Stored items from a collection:
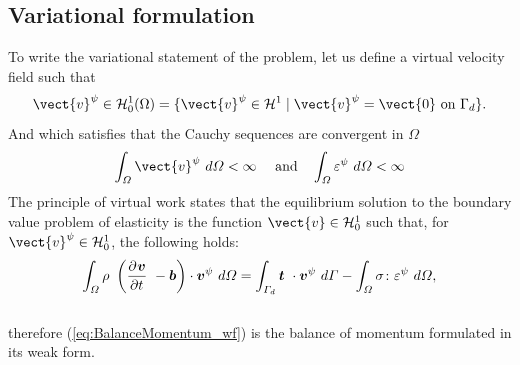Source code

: \subsection{Variational formulation}
\label{sec:variational-formulation}
To write the variational statement of the problem, let us define a
virtual velocity field such that
\begin{equation}
  \label{eq:Hilbert-space}
  \vect{v}^{\psi} \in \mathcal{H}^1_0(\Omega) = \{ \vect{v}^{\psi} \in
  \mathcal{H}^1 \mid \vect{v}^{\psi} = \vect{0}\ \text{on}\ \Gamma_d \}.
\end{equation}
And which satisfies that the Cauchy sequences are convergent in $\varOmega$
\begin{equation}
  \label{eq:cauchy-secuence}
  \Integral{3}{\vect{v}^{\psi}} < \infty\ \quad\text{and}\quad \Integral{3}{\tens{\varepsilon}^{\psi}} < \infty
\end{equation}
The principle of virtual work states that the equilibrium solution to
the boundary value problem of elasticity is the function $\vect{v} \in
\mathcal{H}^1_0$ such that, for $\vect{v}^{\psi} \in
\mathcal{H}^1_0$, the following holds:
\begin{equation}
  \label{eq:BalanceMomentum_wf}
  \Integral{3}{\rho\ \left( \Deriv{\vec{v}}{t}\ - \vec{b} \right) \cdot \vec{v}^{\psi}} =
  \Integral{2}{\vec{t}\ \cdot \vec{v}^{\psi}} - \Integral{3}{\tens{\sigma} \colon
    \tens{\varepsilon}^{\psi}},
\end{equation}\\
therefore (\ref{eq:BalanceMomentum_wf}) is the balance of momentum formulated in
its weak form.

Exercise: Go through the data line by line and work out how many lines contain "tens". Give only that number.

Output of the task: 3